For the first two years everything was focused on “upgrading, upgrading and upgrading.” Making sure they used only the best-quality lining, tips, elastic materials and netting, a key element as Vilebrequin shorts are noted for being mega comfortable and drying quickly. Aided by netting made of polyester thread, surrounded with cotton. Trunks are made of 100% stretch polyamide spun in France, while printing is part French and Italian. Using high density yarn, the fabrics are brushed with glass paper to create a sort of micro-velvet moleskin.
“Touch is what gives you a sense of comfort. It’s a natural human feeling,” smiles Herlory, a provincial lad brought up in the eastern Metz, who came to Paris to study at the Sorbonne.
What, one wondered, did he learn at Hermès that he applies at Vilebrequin?

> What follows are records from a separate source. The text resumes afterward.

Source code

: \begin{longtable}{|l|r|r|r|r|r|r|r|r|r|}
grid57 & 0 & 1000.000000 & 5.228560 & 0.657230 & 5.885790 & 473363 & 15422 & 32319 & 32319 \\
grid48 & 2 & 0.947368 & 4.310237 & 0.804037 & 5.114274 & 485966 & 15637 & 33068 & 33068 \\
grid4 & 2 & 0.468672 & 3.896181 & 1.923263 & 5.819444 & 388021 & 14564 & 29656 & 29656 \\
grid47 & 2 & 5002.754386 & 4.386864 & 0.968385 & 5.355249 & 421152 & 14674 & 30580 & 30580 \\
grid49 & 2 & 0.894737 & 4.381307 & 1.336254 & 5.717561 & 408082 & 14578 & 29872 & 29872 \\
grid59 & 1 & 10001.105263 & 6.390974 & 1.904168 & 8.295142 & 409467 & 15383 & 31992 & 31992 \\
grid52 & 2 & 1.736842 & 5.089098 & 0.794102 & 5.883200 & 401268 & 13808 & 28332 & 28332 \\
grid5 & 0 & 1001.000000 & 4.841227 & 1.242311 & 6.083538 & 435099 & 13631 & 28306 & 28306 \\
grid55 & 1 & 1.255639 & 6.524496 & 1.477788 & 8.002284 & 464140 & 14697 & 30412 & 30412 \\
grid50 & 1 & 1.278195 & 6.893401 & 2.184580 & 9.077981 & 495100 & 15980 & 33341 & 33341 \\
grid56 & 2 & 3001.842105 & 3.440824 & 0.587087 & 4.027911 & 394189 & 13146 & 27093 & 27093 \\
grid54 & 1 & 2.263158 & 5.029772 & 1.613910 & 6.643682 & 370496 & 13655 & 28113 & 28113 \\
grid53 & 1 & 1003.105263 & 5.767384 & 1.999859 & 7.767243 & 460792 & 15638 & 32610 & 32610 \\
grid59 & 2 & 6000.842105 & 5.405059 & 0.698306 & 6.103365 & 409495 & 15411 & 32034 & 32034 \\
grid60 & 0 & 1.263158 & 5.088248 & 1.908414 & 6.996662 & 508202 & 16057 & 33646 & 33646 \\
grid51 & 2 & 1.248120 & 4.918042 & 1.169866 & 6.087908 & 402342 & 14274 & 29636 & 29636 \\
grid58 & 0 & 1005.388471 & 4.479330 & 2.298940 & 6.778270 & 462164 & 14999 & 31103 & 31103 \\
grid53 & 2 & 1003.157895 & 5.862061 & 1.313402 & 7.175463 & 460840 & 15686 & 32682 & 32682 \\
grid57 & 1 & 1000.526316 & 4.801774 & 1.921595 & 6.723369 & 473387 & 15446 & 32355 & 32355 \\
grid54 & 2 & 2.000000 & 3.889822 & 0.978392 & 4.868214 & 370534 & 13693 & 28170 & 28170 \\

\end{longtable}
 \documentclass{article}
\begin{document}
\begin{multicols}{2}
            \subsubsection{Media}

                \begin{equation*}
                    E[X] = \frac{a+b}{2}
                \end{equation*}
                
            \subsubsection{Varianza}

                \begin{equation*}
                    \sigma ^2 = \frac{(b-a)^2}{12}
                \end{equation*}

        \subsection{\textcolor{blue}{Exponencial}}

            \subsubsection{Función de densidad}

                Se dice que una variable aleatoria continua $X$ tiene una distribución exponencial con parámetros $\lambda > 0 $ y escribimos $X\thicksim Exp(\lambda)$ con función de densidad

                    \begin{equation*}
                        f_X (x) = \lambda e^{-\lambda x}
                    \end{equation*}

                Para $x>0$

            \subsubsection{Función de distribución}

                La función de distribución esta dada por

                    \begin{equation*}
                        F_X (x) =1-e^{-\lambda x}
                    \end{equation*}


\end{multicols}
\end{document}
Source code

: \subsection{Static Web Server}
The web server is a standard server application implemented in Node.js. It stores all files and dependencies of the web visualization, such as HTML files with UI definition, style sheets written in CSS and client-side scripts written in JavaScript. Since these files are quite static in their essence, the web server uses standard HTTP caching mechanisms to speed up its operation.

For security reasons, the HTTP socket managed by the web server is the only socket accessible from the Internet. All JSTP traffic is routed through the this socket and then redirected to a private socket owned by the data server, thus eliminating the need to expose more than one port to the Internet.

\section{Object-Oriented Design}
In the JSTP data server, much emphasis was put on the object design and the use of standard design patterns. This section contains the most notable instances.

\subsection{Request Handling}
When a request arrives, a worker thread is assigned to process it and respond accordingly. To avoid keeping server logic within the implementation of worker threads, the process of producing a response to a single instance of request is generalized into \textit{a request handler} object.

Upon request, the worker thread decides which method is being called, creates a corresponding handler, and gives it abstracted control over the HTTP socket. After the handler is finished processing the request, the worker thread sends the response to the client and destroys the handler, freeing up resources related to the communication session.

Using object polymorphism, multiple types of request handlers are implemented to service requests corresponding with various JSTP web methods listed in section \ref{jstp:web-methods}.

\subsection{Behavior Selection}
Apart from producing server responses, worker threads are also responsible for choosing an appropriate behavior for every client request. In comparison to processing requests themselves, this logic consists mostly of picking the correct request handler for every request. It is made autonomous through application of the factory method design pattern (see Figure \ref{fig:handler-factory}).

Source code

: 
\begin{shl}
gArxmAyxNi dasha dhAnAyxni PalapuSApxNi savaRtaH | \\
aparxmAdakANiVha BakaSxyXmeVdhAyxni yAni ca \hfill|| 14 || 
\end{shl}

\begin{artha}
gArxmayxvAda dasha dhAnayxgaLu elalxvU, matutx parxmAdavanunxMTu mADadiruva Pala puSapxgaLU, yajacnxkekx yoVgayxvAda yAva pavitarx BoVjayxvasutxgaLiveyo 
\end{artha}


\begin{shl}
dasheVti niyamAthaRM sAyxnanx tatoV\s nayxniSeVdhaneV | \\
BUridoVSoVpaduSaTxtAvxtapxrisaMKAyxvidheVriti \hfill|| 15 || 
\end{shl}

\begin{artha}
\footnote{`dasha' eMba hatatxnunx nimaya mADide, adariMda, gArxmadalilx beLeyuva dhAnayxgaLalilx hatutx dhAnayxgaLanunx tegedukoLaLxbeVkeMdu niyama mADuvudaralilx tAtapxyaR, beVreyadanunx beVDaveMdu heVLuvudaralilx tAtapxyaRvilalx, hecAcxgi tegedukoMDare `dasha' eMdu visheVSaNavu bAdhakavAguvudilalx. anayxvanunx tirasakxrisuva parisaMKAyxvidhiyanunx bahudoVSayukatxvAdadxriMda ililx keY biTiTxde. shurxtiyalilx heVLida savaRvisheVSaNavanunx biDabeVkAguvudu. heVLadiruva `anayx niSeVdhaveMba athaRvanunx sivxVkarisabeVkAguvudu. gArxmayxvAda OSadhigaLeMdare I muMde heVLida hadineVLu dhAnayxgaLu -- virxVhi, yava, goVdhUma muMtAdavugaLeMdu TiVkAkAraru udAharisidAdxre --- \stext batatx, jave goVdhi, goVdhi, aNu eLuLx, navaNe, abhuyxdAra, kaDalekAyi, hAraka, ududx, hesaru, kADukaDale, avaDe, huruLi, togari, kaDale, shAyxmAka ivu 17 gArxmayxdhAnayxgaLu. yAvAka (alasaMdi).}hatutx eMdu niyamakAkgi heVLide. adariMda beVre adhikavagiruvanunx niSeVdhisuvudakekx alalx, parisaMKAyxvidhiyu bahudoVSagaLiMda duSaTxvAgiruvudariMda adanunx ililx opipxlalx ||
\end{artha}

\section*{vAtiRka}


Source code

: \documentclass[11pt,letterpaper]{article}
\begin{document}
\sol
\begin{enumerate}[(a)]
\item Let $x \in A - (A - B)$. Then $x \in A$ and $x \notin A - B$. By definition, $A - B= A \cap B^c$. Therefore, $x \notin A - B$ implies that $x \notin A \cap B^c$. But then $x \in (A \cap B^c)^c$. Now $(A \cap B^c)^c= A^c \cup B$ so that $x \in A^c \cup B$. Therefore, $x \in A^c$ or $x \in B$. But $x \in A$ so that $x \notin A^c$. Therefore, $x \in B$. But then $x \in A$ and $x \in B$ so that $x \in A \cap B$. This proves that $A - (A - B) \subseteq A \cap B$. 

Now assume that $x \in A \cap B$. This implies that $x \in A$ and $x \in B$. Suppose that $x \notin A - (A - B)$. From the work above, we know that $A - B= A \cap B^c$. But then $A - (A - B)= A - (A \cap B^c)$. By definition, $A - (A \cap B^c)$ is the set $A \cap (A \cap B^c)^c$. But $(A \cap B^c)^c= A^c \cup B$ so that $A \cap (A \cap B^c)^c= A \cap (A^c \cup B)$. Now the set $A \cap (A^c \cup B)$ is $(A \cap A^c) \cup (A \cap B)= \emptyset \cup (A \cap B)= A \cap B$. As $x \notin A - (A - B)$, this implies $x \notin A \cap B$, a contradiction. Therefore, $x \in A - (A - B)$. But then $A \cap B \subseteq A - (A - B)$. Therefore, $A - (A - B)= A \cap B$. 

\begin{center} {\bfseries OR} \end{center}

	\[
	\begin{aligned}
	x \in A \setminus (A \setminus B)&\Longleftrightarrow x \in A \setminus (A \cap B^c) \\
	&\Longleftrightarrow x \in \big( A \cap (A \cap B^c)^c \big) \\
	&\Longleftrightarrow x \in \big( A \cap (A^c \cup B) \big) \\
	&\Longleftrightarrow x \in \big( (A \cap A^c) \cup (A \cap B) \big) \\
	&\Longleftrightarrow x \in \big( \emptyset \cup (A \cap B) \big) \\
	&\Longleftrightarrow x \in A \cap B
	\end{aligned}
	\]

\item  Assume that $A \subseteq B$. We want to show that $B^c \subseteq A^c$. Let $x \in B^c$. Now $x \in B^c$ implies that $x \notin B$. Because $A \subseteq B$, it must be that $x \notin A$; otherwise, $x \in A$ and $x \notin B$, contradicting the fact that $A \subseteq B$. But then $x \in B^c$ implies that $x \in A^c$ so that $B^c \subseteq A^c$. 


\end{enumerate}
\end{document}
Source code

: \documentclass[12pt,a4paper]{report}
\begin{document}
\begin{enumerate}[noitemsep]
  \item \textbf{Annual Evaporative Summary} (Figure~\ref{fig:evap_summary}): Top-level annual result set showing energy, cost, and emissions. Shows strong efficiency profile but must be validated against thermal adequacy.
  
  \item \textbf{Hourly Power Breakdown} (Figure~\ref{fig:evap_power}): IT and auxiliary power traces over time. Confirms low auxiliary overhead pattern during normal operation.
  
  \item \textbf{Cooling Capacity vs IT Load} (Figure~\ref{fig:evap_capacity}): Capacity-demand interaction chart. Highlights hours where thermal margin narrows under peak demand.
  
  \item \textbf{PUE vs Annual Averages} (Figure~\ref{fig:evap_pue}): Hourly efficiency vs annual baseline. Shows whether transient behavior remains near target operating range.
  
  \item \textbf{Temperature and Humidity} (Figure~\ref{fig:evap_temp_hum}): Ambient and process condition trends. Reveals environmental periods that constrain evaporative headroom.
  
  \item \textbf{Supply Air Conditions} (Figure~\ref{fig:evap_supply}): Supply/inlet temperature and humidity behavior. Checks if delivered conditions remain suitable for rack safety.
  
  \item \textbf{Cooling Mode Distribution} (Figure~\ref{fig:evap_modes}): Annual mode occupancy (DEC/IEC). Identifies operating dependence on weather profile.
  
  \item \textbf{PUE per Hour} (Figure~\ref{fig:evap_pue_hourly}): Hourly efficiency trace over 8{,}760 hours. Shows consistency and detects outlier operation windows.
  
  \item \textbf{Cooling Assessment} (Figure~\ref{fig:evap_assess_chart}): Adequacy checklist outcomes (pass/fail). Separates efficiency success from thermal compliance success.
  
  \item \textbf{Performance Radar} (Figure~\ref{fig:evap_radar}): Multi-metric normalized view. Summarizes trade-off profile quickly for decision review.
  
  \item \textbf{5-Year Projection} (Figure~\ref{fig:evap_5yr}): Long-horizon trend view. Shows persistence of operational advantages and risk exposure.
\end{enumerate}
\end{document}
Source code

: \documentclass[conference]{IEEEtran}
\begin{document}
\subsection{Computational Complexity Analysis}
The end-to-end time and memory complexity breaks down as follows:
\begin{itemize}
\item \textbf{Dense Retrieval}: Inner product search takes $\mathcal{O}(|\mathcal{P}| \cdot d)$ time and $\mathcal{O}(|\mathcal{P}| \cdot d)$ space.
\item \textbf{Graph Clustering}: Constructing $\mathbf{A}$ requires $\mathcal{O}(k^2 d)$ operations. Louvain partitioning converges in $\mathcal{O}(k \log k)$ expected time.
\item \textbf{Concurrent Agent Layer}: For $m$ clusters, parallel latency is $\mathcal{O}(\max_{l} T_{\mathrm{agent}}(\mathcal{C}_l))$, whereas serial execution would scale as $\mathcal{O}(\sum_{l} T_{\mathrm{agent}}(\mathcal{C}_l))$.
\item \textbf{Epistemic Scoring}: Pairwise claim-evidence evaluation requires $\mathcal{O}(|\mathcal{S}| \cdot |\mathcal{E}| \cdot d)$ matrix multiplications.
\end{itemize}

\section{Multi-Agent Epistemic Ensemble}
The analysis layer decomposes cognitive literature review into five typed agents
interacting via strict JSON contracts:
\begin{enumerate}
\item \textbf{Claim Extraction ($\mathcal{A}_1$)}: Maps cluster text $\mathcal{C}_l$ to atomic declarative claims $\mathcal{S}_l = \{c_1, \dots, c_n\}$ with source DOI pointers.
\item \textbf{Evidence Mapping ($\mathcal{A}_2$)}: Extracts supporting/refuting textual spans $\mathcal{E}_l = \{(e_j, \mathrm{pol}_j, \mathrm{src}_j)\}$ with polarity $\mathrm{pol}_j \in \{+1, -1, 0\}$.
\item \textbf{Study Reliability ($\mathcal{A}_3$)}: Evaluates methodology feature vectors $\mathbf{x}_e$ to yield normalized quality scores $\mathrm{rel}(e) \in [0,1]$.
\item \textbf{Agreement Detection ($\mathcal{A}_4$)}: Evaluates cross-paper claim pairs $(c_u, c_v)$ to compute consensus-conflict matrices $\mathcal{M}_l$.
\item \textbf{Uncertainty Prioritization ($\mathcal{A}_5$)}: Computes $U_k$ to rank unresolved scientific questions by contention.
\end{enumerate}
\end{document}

“Quality and durability. For me, true eco-sustainability is durability. Something that last years. So, we can always repair our shorts, change elastic or netting. That I got from Hermès. Today, all our thread is recyclable. We take the polyamide from fish nets and even from carpets. Even thinner stuff is taken from bottles. We also work with 1,500 fishermen in Spain,” he affirms.
Currently, Vilebrequin has some 200 self-standing stores, including in 10 airports, some as small as 20 square meters. Plus, the brand retails in around 150 sales points via top-level department stores like KVD, Harrods, Selfridges, Galeries Lafayette, Nordstrom, Neiman Marcus, Saks and Bloomingdales.
“I know many department stores have had major problems, but some American department stores have been doing very well with their dotcoms. But in my view, the Internet is really a racket. If you pay more for the click, you get a higher position on Google. It’s practically like gang warfare. We pay 85 cents for a click when people search for luxury swimming trunks, and more when it’s in high season!” he harrumphs.